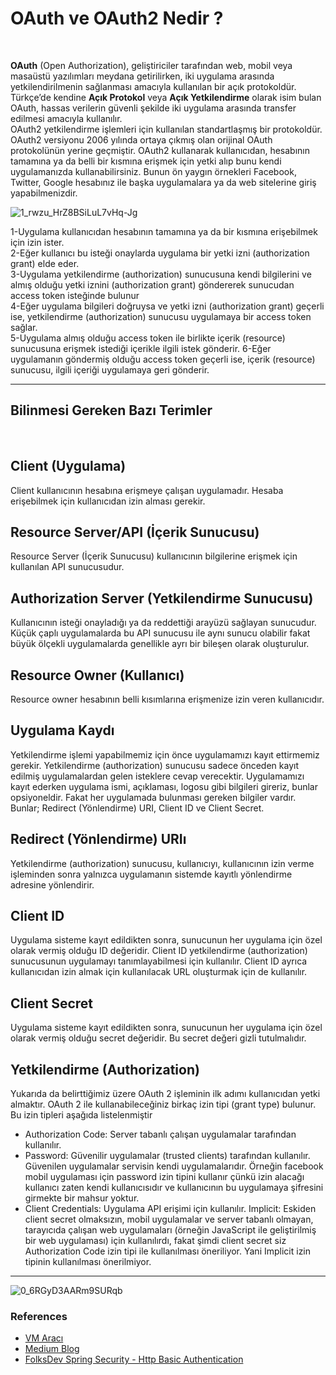 # OAuth ve OAuth2 Nedir ?
<br>

<b>OAuth</b> (Open Authorization), geliştiriciler tarafından web, mobil veya masaüstü yazılımları meydana getirilirken, iki uygulama arasında yetkilendirilmenin sağlanması amacıyla kullanılan bir açık protokoldür. Türkçe’de kendine <b>Açık Protokol</b> veya <b>Açık Yetkilendirme</b> olarak isim bulan OAuth, hassas verilerin güvenli şekilde iki uygulama arasında transfer edilmesi amacıyla kullanılır. <br>
OAuth2 yetkilendirme işlemleri için kullanılan standartlaşmış bir protokoldür. OAuth2 versiyonu 2006 yılında ortaya çıkmış olan orijinal OAuth protokolünün yerine geçmiştir.
OAuth2 kullanarak kullanıcıdan, hesabının tamamına ya da belli bir kısmına erişmek için yetki alıp bunu kendi uygulamanızda kullanabilirsiniz. Bunun ön yaygın örnekleri Facebook, Twitter, Google hesabınız ile başka uygulamalara ya da web sitelerine giriş yapabilmenizdir.

![1_rwzu_HrZ8BSiLuL7vHq-Jg](https://user-images.githubusercontent.com/96151920/175546596-b8e207e3-05eb-4e88-a54b-317d988384f9.png)

1-Uygulama kullanıcıdan hesabının tamamına ya da bir kısmına erişebilmek için izin ister. <br>
2-Eğer kullanıcı bu isteği onaylarda uygulama bir yetki izni (authorization grant) elde eder.<br>
3-Uygulama yetkilendirme (authorization) sunucusuna kendi bilgilerini ve almış olduğu yetki iznini (authorization grant) göndererek sunucudan access token isteğinde bulunur<br>
4-Eğer uygulama bilgileri doğruysa ve yetki izni (authorization grant) geçerli ise, yetkilendirme (authorization) sunucusu uygulamaya bir access token sağlar.<br>
5-Uygulama almış olduğu access token ile birlikte içerik (resource) sunucusuna erişmek istediği içerikle ilgili istek gönderir.
6-Eğer uygulamanın göndermiş olduğu access token geçerli ise, içerik (resource) sunucusu, ilgili içeriği uygulamaya geri gönderir.

<hr>

## Bilinmesi Gereken Bazı Terimler 
<br>

## Client (Uygulama)
Client kullanıcının hesabına erişmeye çalışan uygulamadır. Hesaba erişebilmek için kullanıcıdan izin alması gerekir.

## Resource Server/API (İçerik Sunucusu)
Resource Server (İçerik Sunucusu) kullanıcının bilgilerine erişmek için kullanılan API sunucusudur.

## Authorization Server (Yetkilendirme Sunucusu)
Kullanıcının isteği onayladığı ya da reddettiği arayüzü sağlayan sunucudur. Küçük çaplı uygulamalarda bu API sunucusu ile aynı sunucu olabilir fakat büyük ölçekli uygulamalarda genellikle ayrı bir bileşen olarak oluşturulur.

## Resource Owner (Kullanıcı)
Resource owner hesabının belli kısımlarına erişmenize izin veren kullanıcıdır.

## Uygulama Kaydı
Yetkilendirme işlemi yapabilmemiz için önce uygulamamızı kayıt ettirmemiz gerekir. Yetkilendirme (authorization) sunucusu sadece önceden kayıt edilmiş uygulamalardan gelen isteklere cevap verecektir. Uygulamamızı kayıt ederken uygulama ismi, açıklaması, logosu gibi bilgileri gireriz, bunlar opsiyoneldir. Fakat her uygulamada bulunması gereken bilgiler vardır. Bunlar; Redirect (Yönlendirme) URI, Client ID ve Client Secret.

## Redirect (Yönlendirme) URIı
Yetkilendirme (authorization) sunucusu, kullanıcıyı, kullanıcının izin verme işleminden sonra yalnızca uygulamanın sistemde kayıtlı yönlendirme adresine yönlendirir.

## Client ID
Uygulama sisteme kayıt edildikten sonra, sunucunun her uygulama için özel olarak vermiş olduğu ID değeridir. Client ID yetkilendirme (authorization) sunucusunun uygulamayı tanımlayabilmesi için kullanılır. Client ID ayrıca kullanıcıdan izin almak için kullanılacak URL oluşturmak için de kullanılır.

## Client Secret
Uygulama sisteme kayıt edildikten sonra, sunucunun her uygulama için özel olarak vermiş olduğu secret değeridir. Bu secret değeri gizli tutulmalıdır.

## Yetkilendirme (Authorization)
Yukarıda da belirttiğimiz üzere OAuth 2 işleminin ilk adımı kullanıcıdan yetki almaktır. OAuth 2 ile kullanabileceğiniz birkaç izin tipi (grant type) bulunur. Bu izin tipleri aşağıda listelenmiştir

* Authorization Code: Server tabanlı çalışan uygulamalar tarafından kullanılır.
* Password: Güvenilir uygulamalar (trusted clients) tarafından kullanılır. Güvenilen uygulamalar servisin kendi uygulamalarıdır. Örneğin facebook mobil uygulaması için password izin tipini kullanır çünkü izin alacağı kullanıcı zaten kendi kullanıcısıdır ve kullanıcının bu uygulamaya şifresini girmekte bir mahsur yoktur.
* Client Credentials: Uygulama API erişimi için kullanılır.
Implicit: Eskiden client secret olmaksızın, mobil uygulamalar ve server tabanlı olmayan, tarayıcıda çalışan web uygulamaları (örneğin JavaScript ile geliştirilmiş bir web uygulaması) için kullanılırdı, fakat şimdi client secret siz Authorization Code izin tipi ile kullanılması öneriliyor. Yani Implicit izin tipinin kullanılması önerilmiyor.

<hr>


![0_6RGyD3AARm9SURqb](https://user-images.githubusercontent.com/96151920/175548456-45f69c23-5667-4377-bc7a-33dfcb3f196e.png)













### References
* [VM Aracı](https://wmaraci.com/nedir/oauth)
* [Medium Blog](https://medium.com/@furkanbegen/oauth2-basit-anlat%C4%B1m-c5f9b542a0f2)
* [FolksDev Spring Security - Http Basic Authentication](https://www.youtube.com/watch?v=Jv-h4viZmFs)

==============================

● **What is needed**: The result should be an exact retyped version of all the entries above, containing no pictures.

● **Result for this task**:
 # OAuth ve OAuth2 Nedir ?
<br>

<b>OAuth</b> (Open Authorization), geliştiriciler tarafından web, mobil veya masaüstü yazılımları meydana getirilirken, iki uygulama arasında yetkilendirilmenin sağlanması amacıyla kullanılan bir açık protokoldür. Türkçe’de kendine <b>Açık Protokol</b> veya <b>Açık Yetkilendirme</b> olarak isim bulan OAuth, hassas verilerin güvenli şekilde iki uygulama arasında transfer edilmesi amacıyla kullanılır. <br>
OAuth2 yetkilendirme işlemleri için kullanılan standartlaşmış bir protokoldür. OAuth2 versiyonu 2006 yılında ortaya çıkmış olan orijinal OAuth protokolünün yerine geçmiştir.
OAuth2 kullanarak kullanıcıdan, hesabının tamamına ya da belli bir kısmına erişmek için yetki alıp bunu kendi uygulamanızda kullanabilirsiniz. Bunun ön yaygın örnekleri Facebook, Twitter, Google hesabınız ile başka uygulamalara ya da web sitelerine giriş yapabilmenizdir.

![1_rwzu_HrZ8BSiLuL7vHq-Jg](https://user-images.githubusercontent.com/96151920/175546596-b8e207e3-05eb-4e88-a54b-317d988384f9.png)

1-Uygulama kullanıcıdan hesabının tamamına ya da bir kısmına erişebilmek için izin ister. <br>
2-Eğer kullanıcı bu isteği onaylarda uygulama bir yetki izni (authorization grant) elde eder.<br>
3-Uygulama yetkilendirme (authorization) sunucusuna kendi bilgilerini ve almış olduğu yetki iznini (authorization grant) göndererek sunucudan access token isteğinde bulunur<br>
4-Eğer uygulama bilgileri doğruysa ve yetki izni (authorization grant) geçerli ise, yetkilendirme (authorization) sunucusu uygulamaya bir access token sağlar.<br>
5-Uygulama almış olduğu access token ile birlikte içerik (resource) sunucusuna erişmek istediği içerikle ilgili istek gönderir.
6-Eğer uygulamanın göndermiş olduğu access token geçerli ise, içerik (resource) sunucusu, ilgili içeriği uygulamaya geri gönderir.

<hr>

## Bilinmesi Gereken Bazı Terimler 
<br>

## Client (Uygulama)
Client kullanıcının hesabına erişmeye çalışan uygulamadır. Hesaba erişebilmek için kullanıcıdan izin alması gerekir.

## Resource Server/API (İçerik Sunucusu)
Resource Server (İçerik Sunucusu) kullanıcının bilgilerine erişmek için kullanılan API sunucusudur.

## Authorization Server (Yetkilendirme Sunucusu)
Kullanıcının isteği onayladığı ya da reddettiği arayüzü sağlayan sunucudur. Küçük çaplı uygulamalarda bu API sunucusu ile aynı sunucu olabilir fakat büyük ölçekli uygulamalarda genellikle ayrı bir bileşen olarak oluşturulur.

## Resource Owner (Kullanıcı)
Resource owner hesabının belli kısımlarına erişmenize izin veren kullanıcıdır.

## Uygulama Kaydı
Yetkilendirme işlemi yapabilmemiz için önce uygulamamızı kayıt ettirmemiz gerekir. Yetkilendirme (authorization) sunucusu sadece önceden kayıt edilmiş uygulamalardan gelen isteklere cevap verecektir. Uygulamamızı kayıt ederken uygulama ismi, açıklaması, logosu gibi bilgileri gireriz, bunlar opsiyoneldir. Fakat her uygulamada bulunması gereken bilgiler vardır. Bunlar; Redirect (Yönlendirme) URI, Client ID ve Client Secret.

## Redirect (Yönlendirme) URIı
Yetkilendirme (authorization) sunucusu, kullanıcıyı, kullanıcının izin verme işleminden sonra yalnızca uygulamanın sistemde kayıtlı yönlendirme adresine yönlendirir.

## Client ID
Uygulama sisteme kayıt edildikten sonra, sunucunun her uygulama için özel olarak vermiş olduğu ID değeridir. Client ID yetkilendirme (authorization) sunucusunun uygulamayı tanımlayabilmesi için kullanılır. Client ID ayrıca kullanıcıdan izin almak için kullanılacak URL oluşturmak için de kullanılır.

## Client Secret
Uygulama sisteme kayıt edildikten sonra, sunucunun her uygulama için özel olarak vermiş olduğu secret değeridir. Bu secret değeri gizli tutulmalıdır.

## Yetkilendirme (Authorization)
Yukarıda da belirttiğimiz üzere OAuth 2 işleminin ilk adımı kullanıcıdan yetki almaktır. OAuth 2 ile kullanabileceğiniz birkaç izin tipi (grant type) bulunur. Bu izin tipleri aşağıda listelenmiştir

* Authorization Code: Server tabanlı çalışan uygulamalar tarafından kullanılır.
* Password: Güvenilir uygulamalar (trusted clients) tarafından kullanılır. Güvenilen uygulamalar servisin kendi uygulamalarıdır. Örneğin facebook mobil uygulaması için password izin tipini kullanır çünkü izin alacağı kullanıcı zaten kendi kullanıcısıdır ve kullanıcının bu uygulamaya şifresini girmekte bir mahsur yoktur.
* Client Credentials: Uygulama API erişimi için kullanılır.
Implicit: Eskiden client secret olmaksızın, mobil uygulamalar ve server tabanlı olmayan, tarayıcıda çalışan web uygulamaları (örneğin JavaScript ile geliştirilmiş bir web uygulaması) için kullanılırdı, fakat şimdi client secret siz Authorization Code izin tipi ile kullanılması öneriliyor. Yani Implicit izin tipinin kullanılması önerilmiyor.

<hr>


![0_6RGyD3AARm9SURqb](https://user-images.githubusercontent.com/96151920/175548456-45f69c23-5667-4377-bc7a-33dfcb3f196e.png)













### References
* [VM Aracı](https://wmaraci.com/nedir/oauth)
* [Medium Blog](https://medium.com/@furkanbegen/oauth2-basit-anlat%C4%B1m-c5f9b542a0f2)
* [FolksDev Spring Security - Http Basic Authentication](https://www.youtube.com/watch?v=Jv-h4viZmFs)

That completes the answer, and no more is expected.